> Extracted records:
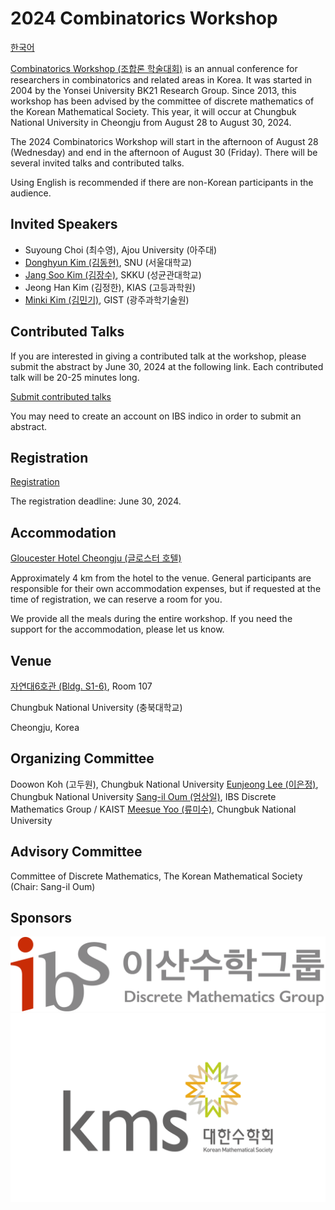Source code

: # 2024 Combinatorics Workshop

[한국어](/)

[Combinatorics Workshop (조합론 학술대회)](https://www.combinatorics.kr/workshop/combinatorics-workshop) is an annual conference for researchers in combinatorics and related areas in Korea.
It was started in 2004 by the Yonsei University BK21 Research Group. Since 2013, this workshop has been advised by the committee of discrete mathematics of the Korean Mathematical Society. This year, it will occur at Chungbuk National University in Cheongju from August 28 to August 30, 2024.

The 2024 Combinatorics Workshop will start in the afternoon of August 28 (Wednesday) and end in the afternoon of August 30 (Friday).
There will be several invited talks and contributed talks.

Using English is recommended if there are non-Korean participants in the audience.

## Invited Speakers

- Suyoung Choi (최수영), Ajou University (아주대)
- [Donghyun Kim (김동현)](https://donghyunkim8.wixsite.com/dhkim), SNU (서울대학교)
- [Jang Soo Kim (김장수)](https://jangsookim.github.io/), SKKU (성균관대학교)
- Jeong Han Kim (김정한), KIAS (고등과학원)
- [Minki Kim (김민기)](https://sites.google.com/view/minkikim/home), GIST (광주과학기술원)

## Contributed Talks

If you are interested in giving a contributed talk at the workshop, please submit the abstract by June 30, 2024 at the following link. Each contributed talk will be 20-25 minutes long.

[Submit contributed talks](https://indico.ibs.re.kr/event/650/abstracts/)

You may need to create an account on IBS indico in order to submit an abstract.


## Registration

[Registration](https://indico.ibs.re.kr/event/650/registrations/)

The registration deadline: June 30, 2024. 

## Accommodation

[Gloucester Hotel Cheongju (글로스터 호텔)](http://www.gloucester.co.kr/)

Approximately 4 km from the hotel to the venue. General participants are responsible for their own accommodation expenses, but if requested at the time of registration, we can reserve a room for you.

We provide all the meals during the entire workshop.
If you need the support for the accommodation, please let us know. 

## Venue

[자연대6호관 (Bldg. S1-6)](https://place.map.kakao.com/1879408486), Room 107

Chungbuk National University (충북대학교)

Cheongju, Korea

## Organizing Committee

Doowon Koh (고두원), Chungbuk National University
[Eunjeong Lee (이은정)](https://sites.google.com/view/eunjeonglee/), Chungbuk National University
[Sang-il Oum (엄상일)](https://dimag.ibs.re.kr/home/sangil/), IBS Discrete Mathematics Group / KAIST
[Meesue Yoo (류미수)](https://meesue.github.io/), Chungbuk National University

## Advisory Committee

Committee of Discrete Mathematics, The Korean Mathematical Society (Chair: Sang-il Oum)

## Sponsors

<div id="logo"><img src="/assets/dimag.png" alt="IBS 이산수학그룹" /><img src="/assets/kms.png" alt="대한수학회" /></div>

> Exercise: Pull out all lines of the data with the string "Mathematical".

> Written solution:
It was started in 2004 by the Yonsei University BK21 Research Group. Since 2013, this workshop has been advised by the committee of discrete mathematics of the Korean Mathematical Society. This year, it will occur at Chungbuk National University in Cheongju from August 28 to August 30, 2024.
Committee of Discrete Mathematics, The Korean Mathematical Society (Chair: Sang-il Oum)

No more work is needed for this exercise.